Tired of peering into my belly button, and starting to get a cramp under my rib cage anyway. Thank you for your patience as I lived up to the title of the blog… I do tend to bounce all over the place when unrestrained, and for someone who has already most likely completed the first half of her life, I have a disturbing tendency to be quite puppy-like in terms of attention span on occasion.
Back to the thoughts wandering around in my mind of late about happenings outside my lint-catcher: I appreciate the recent attention to the “equal pay for equal work” concept on the part of the US administration. I’ve always thought it was a good idea–but I spent some of my formative years in the military. Same rank, same time in service, same pay, and the pay tables are open knowledge. I think that last bit is the key. Until pay tables in all corporations are open to scrutiny, equal pay for equal work is a pipe dream. Women tend to undervalue themselves in the corporate money and power sweepstakes, and men tend to overvalue their contributions. I don’t foresee it changing, and think legislating it may be a mistake. A shaky recovery is not going to be helped if businesses have to pony up to address inequities. It would simply increase the chances that positions will be killed off, and the same amount of productivity will be necessary with fewer people to support the workload.

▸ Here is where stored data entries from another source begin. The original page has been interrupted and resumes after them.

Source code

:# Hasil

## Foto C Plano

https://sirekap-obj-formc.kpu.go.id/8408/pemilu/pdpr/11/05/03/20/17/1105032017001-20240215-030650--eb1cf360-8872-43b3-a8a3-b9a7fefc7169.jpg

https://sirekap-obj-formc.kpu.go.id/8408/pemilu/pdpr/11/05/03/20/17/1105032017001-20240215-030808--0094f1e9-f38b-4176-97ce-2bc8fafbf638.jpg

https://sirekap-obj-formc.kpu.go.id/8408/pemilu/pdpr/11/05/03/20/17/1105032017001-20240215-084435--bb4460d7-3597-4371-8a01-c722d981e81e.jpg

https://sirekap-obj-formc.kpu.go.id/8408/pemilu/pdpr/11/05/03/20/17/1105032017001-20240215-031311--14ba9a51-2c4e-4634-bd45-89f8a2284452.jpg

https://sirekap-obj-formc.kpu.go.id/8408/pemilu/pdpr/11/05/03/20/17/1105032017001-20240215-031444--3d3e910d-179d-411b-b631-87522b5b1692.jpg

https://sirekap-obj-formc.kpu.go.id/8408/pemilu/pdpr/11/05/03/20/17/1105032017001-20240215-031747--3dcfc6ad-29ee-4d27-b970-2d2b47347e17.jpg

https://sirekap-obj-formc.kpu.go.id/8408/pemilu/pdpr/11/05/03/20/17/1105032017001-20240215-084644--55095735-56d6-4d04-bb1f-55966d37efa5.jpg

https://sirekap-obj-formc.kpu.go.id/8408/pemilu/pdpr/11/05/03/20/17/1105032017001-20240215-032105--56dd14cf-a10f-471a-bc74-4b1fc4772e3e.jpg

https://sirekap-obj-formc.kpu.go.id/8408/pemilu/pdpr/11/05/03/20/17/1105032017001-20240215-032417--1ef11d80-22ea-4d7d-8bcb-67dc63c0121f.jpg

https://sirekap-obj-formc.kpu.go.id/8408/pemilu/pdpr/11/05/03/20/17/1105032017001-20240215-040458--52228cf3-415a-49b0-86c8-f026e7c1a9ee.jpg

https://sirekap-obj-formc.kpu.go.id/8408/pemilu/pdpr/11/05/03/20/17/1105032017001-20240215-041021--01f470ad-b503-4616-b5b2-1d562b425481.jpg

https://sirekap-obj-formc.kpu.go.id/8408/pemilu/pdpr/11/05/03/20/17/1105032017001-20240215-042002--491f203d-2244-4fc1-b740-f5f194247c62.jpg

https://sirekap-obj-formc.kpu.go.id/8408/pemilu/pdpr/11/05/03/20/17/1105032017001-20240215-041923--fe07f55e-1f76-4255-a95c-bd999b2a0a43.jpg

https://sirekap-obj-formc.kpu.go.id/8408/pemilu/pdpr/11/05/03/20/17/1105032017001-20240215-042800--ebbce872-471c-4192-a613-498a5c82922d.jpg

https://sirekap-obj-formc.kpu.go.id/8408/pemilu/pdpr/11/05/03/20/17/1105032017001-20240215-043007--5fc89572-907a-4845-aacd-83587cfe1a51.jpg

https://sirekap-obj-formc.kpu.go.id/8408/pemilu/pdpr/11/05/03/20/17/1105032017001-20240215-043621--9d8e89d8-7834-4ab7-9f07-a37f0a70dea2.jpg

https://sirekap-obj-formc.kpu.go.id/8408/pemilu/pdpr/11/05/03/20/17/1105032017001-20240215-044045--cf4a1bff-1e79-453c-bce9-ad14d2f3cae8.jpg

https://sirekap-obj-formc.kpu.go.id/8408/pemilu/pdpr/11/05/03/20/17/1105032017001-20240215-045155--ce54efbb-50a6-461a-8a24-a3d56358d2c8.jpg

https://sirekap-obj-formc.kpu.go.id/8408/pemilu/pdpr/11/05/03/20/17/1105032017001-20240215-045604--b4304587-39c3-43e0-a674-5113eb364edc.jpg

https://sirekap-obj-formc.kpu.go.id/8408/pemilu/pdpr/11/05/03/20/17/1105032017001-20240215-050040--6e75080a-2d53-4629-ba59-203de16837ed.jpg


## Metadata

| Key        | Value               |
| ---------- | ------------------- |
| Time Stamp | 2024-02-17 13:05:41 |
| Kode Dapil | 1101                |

On the other tenets of feminism–wasn’t the whole point with feminism supposed to be about choice? Choose to work or to stay home? Choose the business world or domestic one? Choose even whether to have a child or not? In reality, though, stay-at-home moms were made to feel guilty that they made that choice. So many good things came out of feminism… but one of the worst, to me, was devaluing choices that didn’t fit with the founders of the movement’s idea of what was right.
Four months ago on Thursday, we moved out to the ranch where my husband runs the mechanic/vehicle maintenance shop. I’ve been a ranch wife ever since. If this is what feminism was supposed to save me from, this sense of being a true partner, the time to write, the time to think, the time to let all the garbage go from the old world… then I want them to stop trying to save me. I like it here.